▶ **Records shown**:
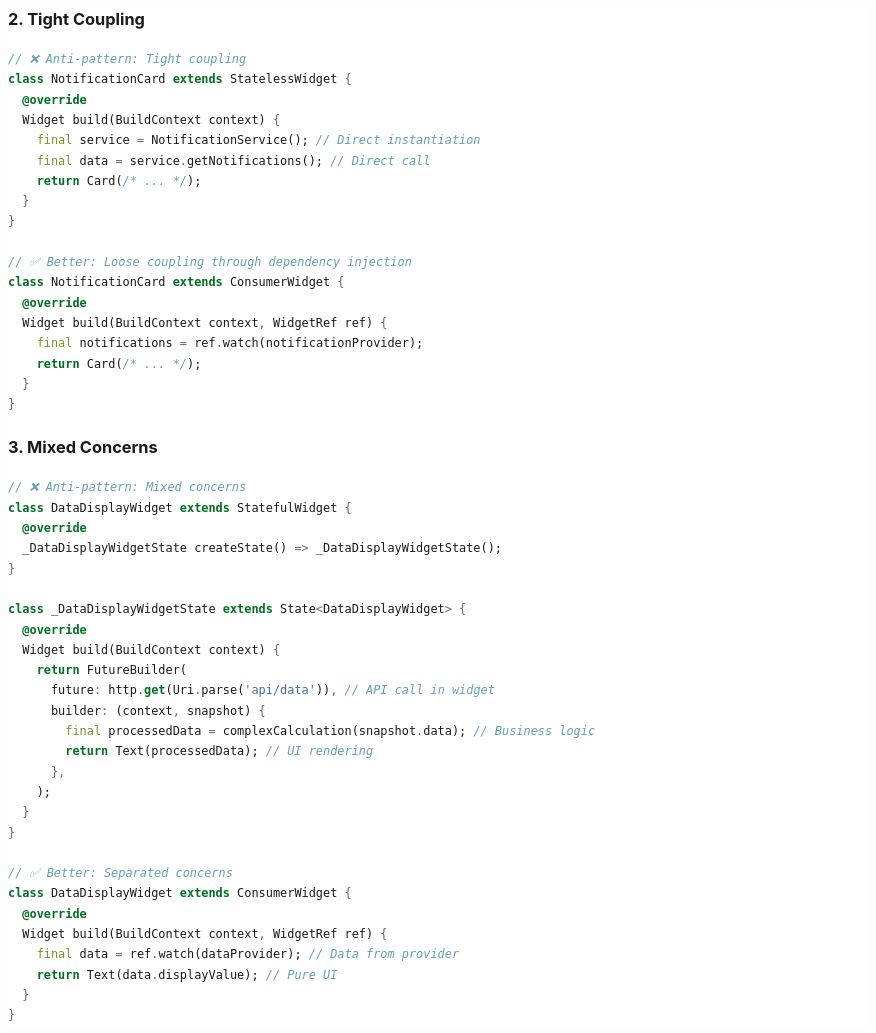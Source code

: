 ### 2. Tight Coupling
```dart
// ❌ Anti-pattern: Tight coupling
class NotificationCard extends StatelessWidget {
  @override
  Widget build(BuildContext context) {
    final service = NotificationService(); // Direct instantiation
    final data = service.getNotifications(); // Direct call
    return Card(/* ... */);
  }
}

// ✅ Better: Loose coupling through dependency injection
class NotificationCard extends ConsumerWidget {
  @override
  Widget build(BuildContext context, WidgetRef ref) {
    final notifications = ref.watch(notificationProvider);
    return Card(/* ... */);
  }
}
```

### 3. Mixed Concerns
```dart
// ❌ Anti-pattern: Mixed concerns
class DataDisplayWidget extends StatefulWidget {
  @override
  _DataDisplayWidgetState createState() => _DataDisplayWidgetState();
}

class _DataDisplayWidgetState extends State<DataDisplayWidget> {
  @override
  Widget build(BuildContext context) {
    return FutureBuilder(
      future: http.get(Uri.parse('api/data')), // API call in widget
      builder: (context, snapshot) {
        final processedData = complexCalculation(snapshot.data); // Business logic
        return Text(processedData); // UI rendering
      },
    );
  }
}

// ✅ Better: Separated concerns
class DataDisplayWidget extends ConsumerWidget {
  @override
  Widget build(BuildContext context, WidgetRef ref) {
    final data = ref.watch(dataProvider); // Data from provider
    return Text(data.displayValue); // Pure UI
  }
}
```
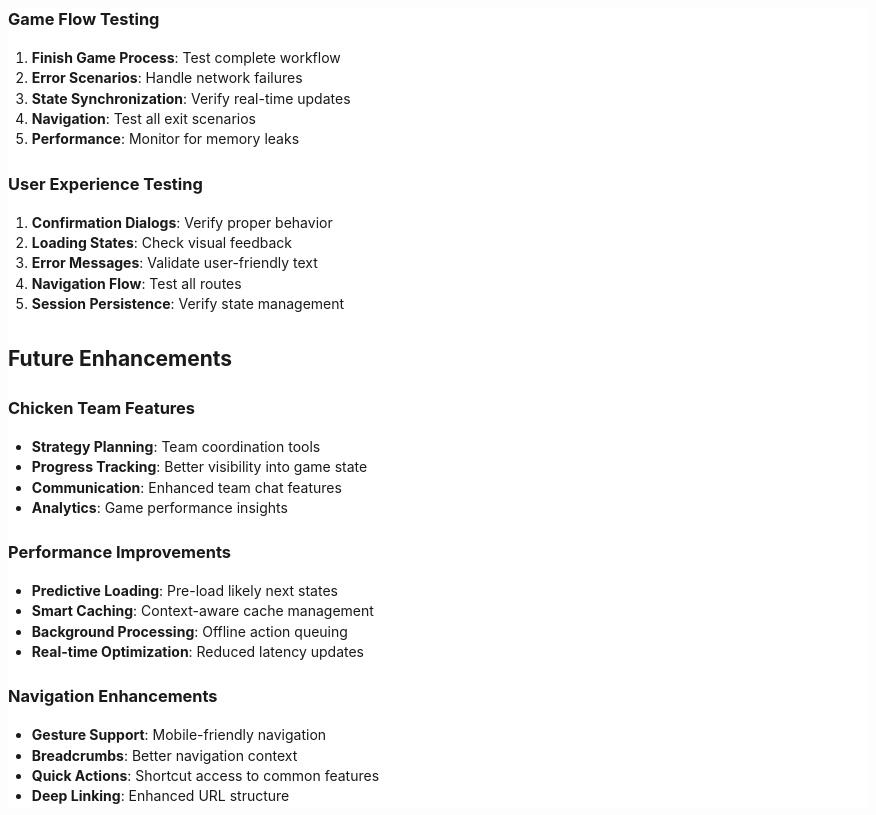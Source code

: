 ### Game Flow Testing

1. **Finish Game Process**: Test complete workflow
2. **Error Scenarios**: Handle network failures
3. **State Synchronization**: Verify real-time updates
4. **Navigation**: Test all exit scenarios
5. **Performance**: Monitor for memory leaks

### User Experience Testing

1. **Confirmation Dialogs**: Verify proper behavior
2. **Loading States**: Check visual feedback
3. **Error Messages**: Validate user-friendly text
4. **Navigation Flow**: Test all routes
5. **Session Persistence**: Verify state management

## Future Enhancements

### Chicken Team Features

- **Strategy Planning**: Team coordination tools
- **Progress Tracking**: Better visibility into game state
- **Communication**: Enhanced team chat features
- **Analytics**: Game performance insights

### Performance Improvements

- **Predictive Loading**: Pre-load likely next states
- **Smart Caching**: Context-aware cache management
- **Background Processing**: Offline action queuing
- **Real-time Optimization**: Reduced latency updates

### Navigation Enhancements

- **Gesture Support**: Mobile-friendly navigation
- **Breadcrumbs**: Better navigation context
- **Quick Actions**: Shortcut access to common features
- **Deep Linking**: Enhanced URL structure
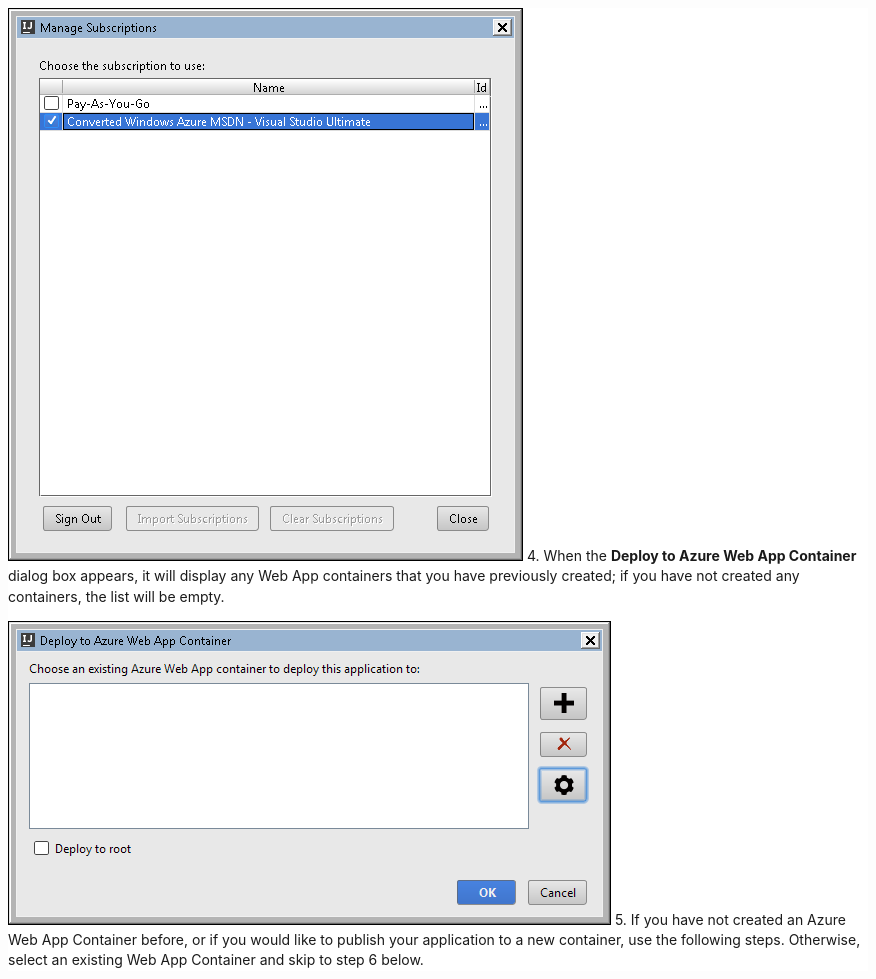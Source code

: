    ![](./media/app-service-web-intellij-create-hello-world-web-app/08-Manage-Subscriptions.png)
4. When the **Deploy to Azure Web App Container** dialog box appears, it will display any Web App containers that you have previously created; if you have not created any containers, the list will be empty.   
   
   ![](./media/app-service-web-intellij-create-hello-world-web-app/09-App-Containers.png)
5. If you have not created an Azure Web App Container before, or if you would like to publish your application to a new container, use the following steps. Otherwise, select an existing Web App Container and skip to step 6 below.
   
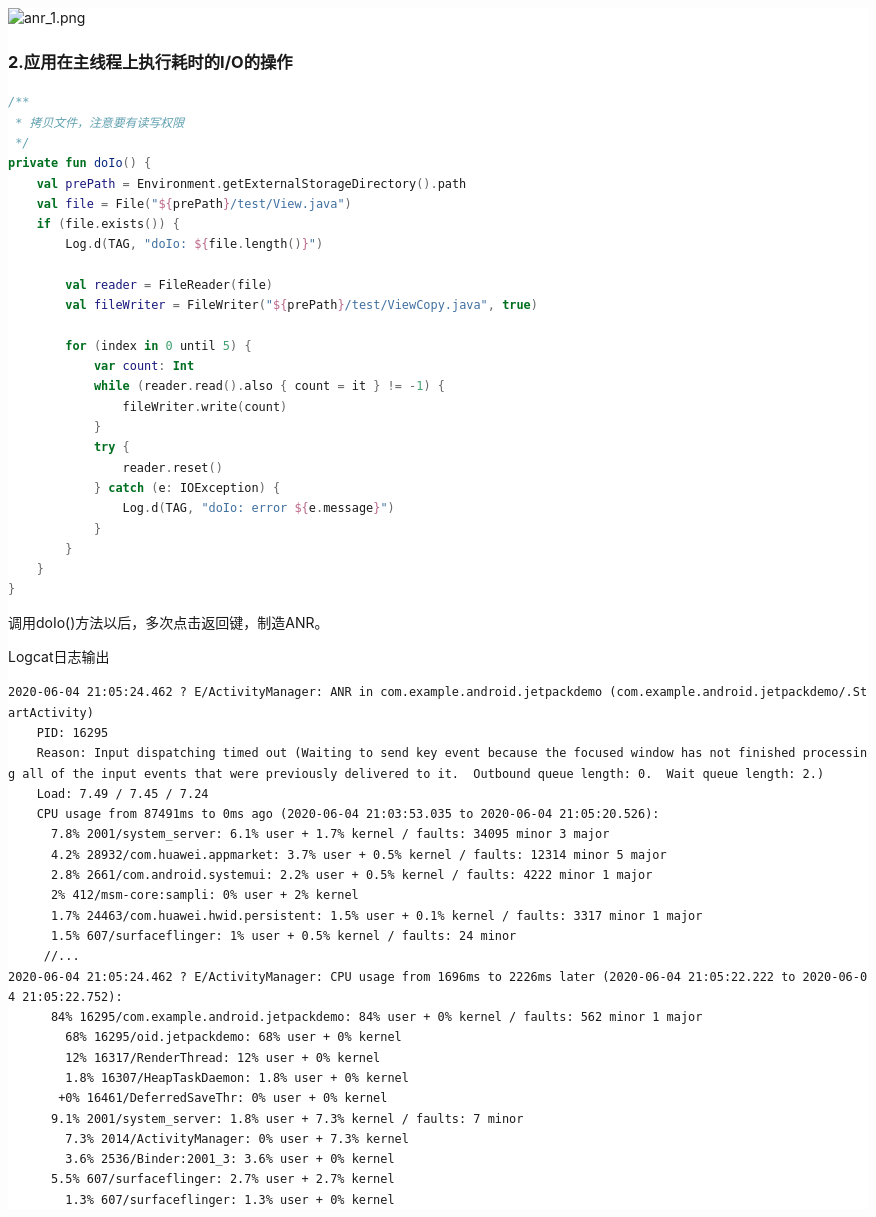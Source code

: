 ![anr_1.png](https://upload-images.jianshu.io/upload_images/3611193-a660fdd3224178a2.png?imageMogr2/auto-orient/strip%7CimageView2/2/w/1240)


### 2.应用在主线程上执行耗时的I/O的操作


```kotlin
/**
 * 拷贝文件，注意要有读写权限
 */
private fun doIo() {
    val prePath = Environment.getExternalStorageDirectory().path
    val file = File("${prePath}/test/View.java")
    if (file.exists()) {
        Log.d(TAG, "doIo: ${file.length()}")

        val reader = FileReader(file)
        val fileWriter = FileWriter("${prePath}/test/ViewCopy.java", true)

        for (index in 0 until 5) {
            var count: Int
            while (reader.read().also { count = it } != -1) {
                fileWriter.write(count)
            }
            try {
                reader.reset()
            } catch (e: IOException) {
                Log.d(TAG, "doIo: error ${e.message}")
            }
        }
    }
}
```

调用doIo()方法以后，多次点击返回键，制造ANR。
    
Logcat日志输出

```
2020-06-04 21:05:24.462 ? E/ActivityManager: ANR in com.example.android.jetpackdemo (com.example.android.jetpackdemo/.StartActivity)
    PID: 16295
    Reason: Input dispatching timed out (Waiting to send key event because the focused window has not finished processing all of the input events that were previously delivered to it.  Outbound queue length: 0.  Wait queue length: 2.)
    Load: 7.49 / 7.45 / 7.24
    CPU usage from 87491ms to 0ms ago (2020-06-04 21:03:53.035 to 2020-06-04 21:05:20.526):
      7.8% 2001/system_server: 6.1% user + 1.7% kernel / faults: 34095 minor 3 major
      4.2% 28932/com.huawei.appmarket: 3.7% user + 0.5% kernel / faults: 12314 minor 5 major
      2.8% 2661/com.android.systemui: 2.2% user + 0.5% kernel / faults: 4222 minor 1 major
      2% 412/msm-core:sampli: 0% user + 2% kernel
      1.7% 24463/com.huawei.hwid.persistent: 1.5% user + 0.1% kernel / faults: 3317 minor 1 major
      1.5% 607/surfaceflinger: 1% user + 0.5% kernel / faults: 24 minor
     //...    
2020-06-04 21:05:24.462 ? E/ActivityManager: CPU usage from 1696ms to 2226ms later (2020-06-04 21:05:22.222 to 2020-06-04 21:05:22.752):
      84% 16295/com.example.android.jetpackdemo: 84% user + 0% kernel / faults: 562 minor 1 major
        68% 16295/oid.jetpackdemo: 68% user + 0% kernel
        12% 16317/RenderThread: 12% user + 0% kernel
        1.8% 16307/HeapTaskDaemon: 1.8% user + 0% kernel
       +0% 16461/DeferredSaveThr: 0% user + 0% kernel
      9.1% 2001/system_server: 1.8% user + 7.3% kernel / faults: 7 minor
        7.3% 2014/ActivityManager: 0% user + 7.3% kernel
        3.6% 2536/Binder:2001_3: 3.6% user + 0% kernel
      5.5% 607/surfaceflinger: 2.7% user + 2.7% kernel
        1.3% 607/surfaceflinger: 1.3% user + 0% kernel
```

▶ **What to work on**:
Could you retype every record exactly, leaving the pictures out?

▶ **Response to the exercise**:
Source code

: ### 2. Tight Coupling
```dart
// ❌ Anti-pattern: Tight coupling
class NotificationCard extends StatelessWidget {
  @override
  Widget build(BuildContext context) {
    final service = NotificationService(); // Direct instantiation
    final data = service.getNotifications(); // Direct call
    return Card(/* ... */);
  }
}

// ✅ Better: Loose coupling through dependency injection
class NotificationCard extends ConsumerWidget {
  @override
  Widget build(BuildContext context, WidgetRef ref) {
    final notifications = ref.watch(notificationProvider);
    return Card(/* ... */);
  }
}
```

### 3. Mixed Concerns
```dart
// ❌ Anti-pattern: Mixed concerns
class DataDisplayWidget extends StatefulWidget {
  @override
  _DataDisplayWidgetState createState() => _DataDisplayWidgetState();
}

class _DataDisplayWidgetState extends State<DataDisplayWidget> {
  @override
  Widget build(BuildContext context) {
    return FutureBuilder(
      future: http.get(Uri.parse('api/data')), // API call in widget
      builder: (context, snapshot) {
        final processedData = complexCalculation(snapshot.data); // Business logic
        return Text(processedData); // UI rendering
      },
    );
  }
}

// ✅ Better: Separated concerns
class DataDisplayWidget extends ConsumerWidget {
  @override
  Widget build(BuildContext context, WidgetRef ref) {
    final data = ref.watch(dataProvider); // Data from provider
    return Text(data.displayValue); // Pure UI
  }
}
```
Source code

: ### Game Flow Testing

1. **Finish Game Process**: Test complete workflow
2. **Error Scenarios**: Handle network failures
3. **State Synchronization**: Verify real-time updates
4. **Navigation**: Test all exit scenarios
5. **Performance**: Monitor for memory leaks

### User Experience Testing

1. **Confirmation Dialogs**: Verify proper behavior
2. **Loading States**: Check visual feedback
3. **Error Messages**: Validate user-friendly text
4. **Navigation Flow**: Test all routes
5. **Session Persistence**: Verify state management

## Future Enhancements

### Chicken Team Features

- **Strategy Planning**: Team coordination tools
- **Progress Tracking**: Better visibility into game state
- **Communication**: Enhanced team chat features
- **Analytics**: Game performance insights

### Performance Improvements

- **Predictive Loading**: Pre-load likely next states
- **Smart Caching**: Context-aware cache management
- **Background Processing**: Offline action queuing
- **Real-time Optimization**: Reduced latency updates

### Navigation Enhancements

- **Gesture Support**: Mobile-friendly navigation
- **Breadcrumbs**: Better navigation context
- **Quick Actions**: Shortcut access to common features
- **Deep Linking**: Enhanced URL structure
Source code

:    ![](./media/app-service-web-intellij-create-hello-world-web-app/08-Manage-Subscriptions.png)
4. When the **Deploy to Azure Web App Container** dialog box appears, it will display any Web App containers that you have previously created; if you have not created any containers, the list will be empty.   
   
   ![](./media/app-service-web-intellij-create-hello-world-web-app/09-App-Containers.png)
5. If you have not created an Azure Web App Container before, or if you would like to publish your application to a new container, use the following steps. Otherwise, select an existing Web App Container and skip to step 6 below.
   
Source code

: ![anr_1.png](https://upload-images.jianshu.io/upload_images/3611193-a660fdd3224178a2.png?imageMogr2/auto-orient/strip%7CimageView2/2/w/1240)


### 2.应用在主线程上执行耗时的I/O的操作


```kotlin
/**
 * 拷贝文件，注意要有读写权限
 */
private fun doIo() {
    val prePath = Environment.getExternalStorageDirectory().path
    val file = File("${prePath}/test/View.java")
    if (file.exists()) {
        Log.d(TAG, "doIo: ${file.length()}")

        val reader = FileReader(file)
        val fileWriter = FileWriter("${prePath}/test/ViewCopy.java", true)

        for (index in 0 until 5) {
            var count: Int
            while (reader.read().also { count = it } != -1) {
                fileWriter.write(count)
            }
            try {
                reader.reset()
            } catch (e: IOException) {
                Log.d(TAG, "doIo: error ${e.message}")
            }
        }
    }
}
```

调用doIo()方法以后，多次点击返回键，制造ANR。
    
Logcat日志输出

```
2020-06-04 21:05:24.462 ? E/ActivityManager: ANR in com.example.android.jetpackdemo (com.example.android.jetpackdemo/.StartActivity)
    PID: 16295
    Reason: Input dispatching timed out (Waiting to send key event because the focused window has not finished processing all of the input events that were previously delivered to it.  Outbound queue length: 0.  Wait queue length: 2.)
    Load: 7.49 / 7.45 / 7.24
    CPU usage from 87491ms to 0ms ago (2020-06-04 21:03:53.035 to 2020-06-04 21:05:20.526):
      7.8% 2001/system_server: 6.1% user + 1.7% kernel / faults: 34095 minor 3 major
      4.2% 28932/com.huawei.appmarket: 3.7% user + 0.5% kernel / faults: 12314 minor 5 major
      2.8% 2661/com.android.systemui: 2.2% user + 0.5% kernel / faults: 4222 minor 1 major
      2% 412/msm-core:sampli: 0% user + 2% kernel
      1.7% 24463/com.huawei.hwid.persistent: 1.5% user + 0.1% kernel / faults: 3317 minor 1 major
      1.5% 607/surfaceflinger: 1% user + 0.5% kernel / faults: 24 minor
     //...    
2020-06-04 21:05:24.462 ? E/ActivityManager: CPU usage from 1696ms to 2226ms later (2020-06-04 21:05:22.222 to 2020-06-04 21:05:22.752):
      84% 16295/com.example.android.jetpackdemo: 84% user + 0% kernel / faults: 562 minor 1 major
        68% 16295/oid.jetpackdemo: 68% user + 0% kernel
        12% 16317/RenderThread: 12% user + 0% kernel
        1.8% 16307/HeapTaskDaemon: 1.8% user + 0% kernel
       +0% 16461/DeferredSaveThr: 0% user + 0% kernel
      9.1% 2001/system_server: 1.8% user + 7.3% kernel / faults: 7 minor
        7.3% 2014/ActivityManager: 0% user + 7.3% kernel
        3.6% 2536/Binder:2001_3: 3.6% user + 0% kernel
      5.5% 607/surfaceflinger: 2.7% user + 2.7% kernel
        1.3% 607/surfaceflinger: 1.3% user + 0% kernel
```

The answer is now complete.